▶ _Problem statement_
Identify all lines of the data containing the string "varnothing" and copy them.

▶ _Given data_
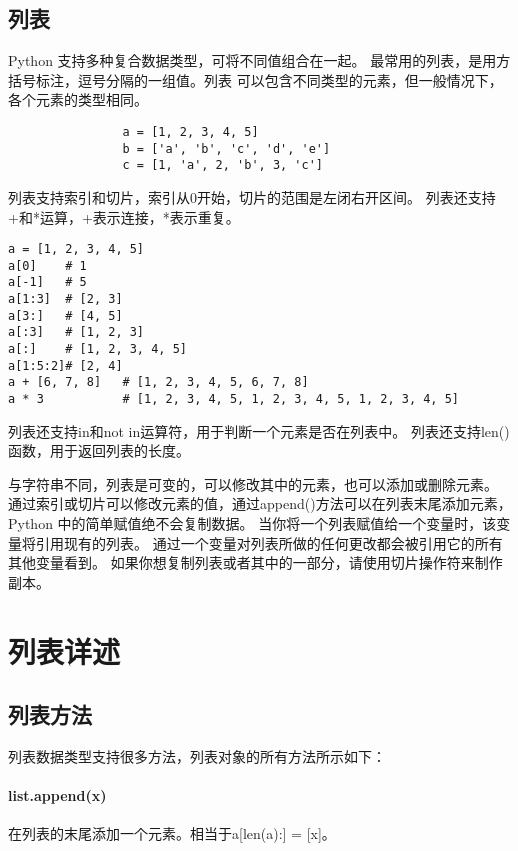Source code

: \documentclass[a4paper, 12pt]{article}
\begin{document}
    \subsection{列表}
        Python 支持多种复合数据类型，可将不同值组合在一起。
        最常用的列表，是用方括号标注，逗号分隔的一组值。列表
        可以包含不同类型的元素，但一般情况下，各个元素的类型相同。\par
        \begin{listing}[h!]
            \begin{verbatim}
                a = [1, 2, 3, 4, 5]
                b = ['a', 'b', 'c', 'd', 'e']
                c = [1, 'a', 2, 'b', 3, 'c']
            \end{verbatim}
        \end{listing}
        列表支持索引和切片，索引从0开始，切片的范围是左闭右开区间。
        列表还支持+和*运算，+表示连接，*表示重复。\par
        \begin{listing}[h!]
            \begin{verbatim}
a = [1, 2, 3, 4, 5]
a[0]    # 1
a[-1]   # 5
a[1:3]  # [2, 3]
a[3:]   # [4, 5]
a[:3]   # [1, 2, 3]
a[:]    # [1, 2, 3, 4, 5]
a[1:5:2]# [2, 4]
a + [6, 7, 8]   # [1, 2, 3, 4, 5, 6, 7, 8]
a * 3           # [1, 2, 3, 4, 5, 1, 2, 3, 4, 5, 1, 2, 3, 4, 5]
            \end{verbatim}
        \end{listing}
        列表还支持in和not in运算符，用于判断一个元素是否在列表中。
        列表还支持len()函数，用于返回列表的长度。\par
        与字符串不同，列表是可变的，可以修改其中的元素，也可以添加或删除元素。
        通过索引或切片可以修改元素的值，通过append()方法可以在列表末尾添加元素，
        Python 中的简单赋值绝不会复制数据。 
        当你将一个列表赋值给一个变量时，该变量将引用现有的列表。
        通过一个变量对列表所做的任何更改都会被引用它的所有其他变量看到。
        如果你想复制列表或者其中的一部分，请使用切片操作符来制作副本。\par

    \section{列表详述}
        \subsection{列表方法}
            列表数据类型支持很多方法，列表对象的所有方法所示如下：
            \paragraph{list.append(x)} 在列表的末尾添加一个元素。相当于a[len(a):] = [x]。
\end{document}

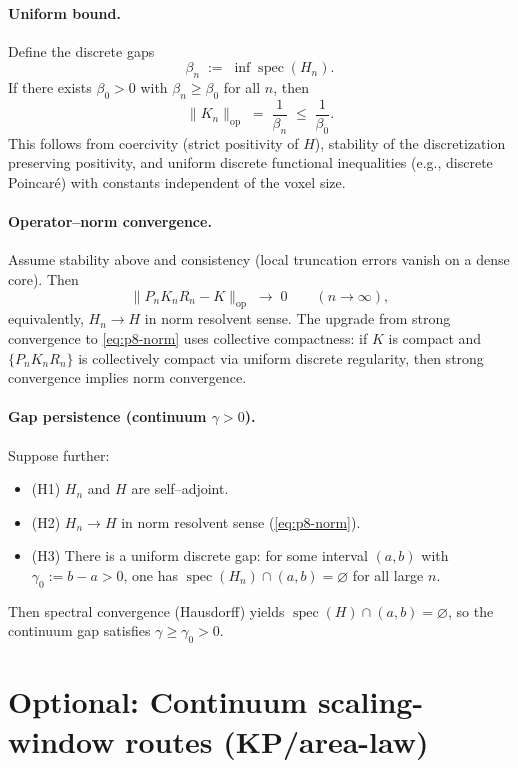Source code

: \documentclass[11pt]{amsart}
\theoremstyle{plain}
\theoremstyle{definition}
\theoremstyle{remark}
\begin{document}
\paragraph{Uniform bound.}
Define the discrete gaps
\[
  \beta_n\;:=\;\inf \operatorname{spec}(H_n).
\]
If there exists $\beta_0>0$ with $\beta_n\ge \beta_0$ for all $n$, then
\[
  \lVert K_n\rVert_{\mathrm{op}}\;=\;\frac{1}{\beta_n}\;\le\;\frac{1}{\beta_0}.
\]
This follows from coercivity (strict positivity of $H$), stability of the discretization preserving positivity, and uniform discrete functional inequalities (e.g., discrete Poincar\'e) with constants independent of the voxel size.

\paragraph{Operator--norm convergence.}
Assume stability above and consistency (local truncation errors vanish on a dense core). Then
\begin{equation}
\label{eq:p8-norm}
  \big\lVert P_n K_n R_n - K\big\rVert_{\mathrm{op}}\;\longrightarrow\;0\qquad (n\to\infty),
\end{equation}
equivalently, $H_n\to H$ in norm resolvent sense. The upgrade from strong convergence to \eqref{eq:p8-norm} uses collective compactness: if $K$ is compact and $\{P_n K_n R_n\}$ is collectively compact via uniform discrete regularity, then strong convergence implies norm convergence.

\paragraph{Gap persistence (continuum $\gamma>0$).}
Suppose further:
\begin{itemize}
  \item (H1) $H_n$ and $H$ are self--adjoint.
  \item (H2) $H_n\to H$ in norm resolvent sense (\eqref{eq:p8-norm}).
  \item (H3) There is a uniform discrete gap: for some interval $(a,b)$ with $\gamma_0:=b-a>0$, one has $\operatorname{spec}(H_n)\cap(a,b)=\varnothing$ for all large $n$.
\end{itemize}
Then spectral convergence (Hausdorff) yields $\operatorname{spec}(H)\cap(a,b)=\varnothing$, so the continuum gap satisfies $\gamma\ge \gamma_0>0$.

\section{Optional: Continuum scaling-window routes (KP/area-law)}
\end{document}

▶ _Solved problem_
  \item (H3) There is a uniform discrete gap: for some interval $(a,b)$ with $\gamma_0:=b-a>0$, one has $\operatorname{spec}(H_n)\cap(a,b)=\varnothing$ for all large $n$.
Then spectral convergence (Hausdorff) yields $\operatorname{spec}(H)\cap(a,b)=\varnothing$, so the continuum gap satisfies $\gamma\ge \gamma_0>0$.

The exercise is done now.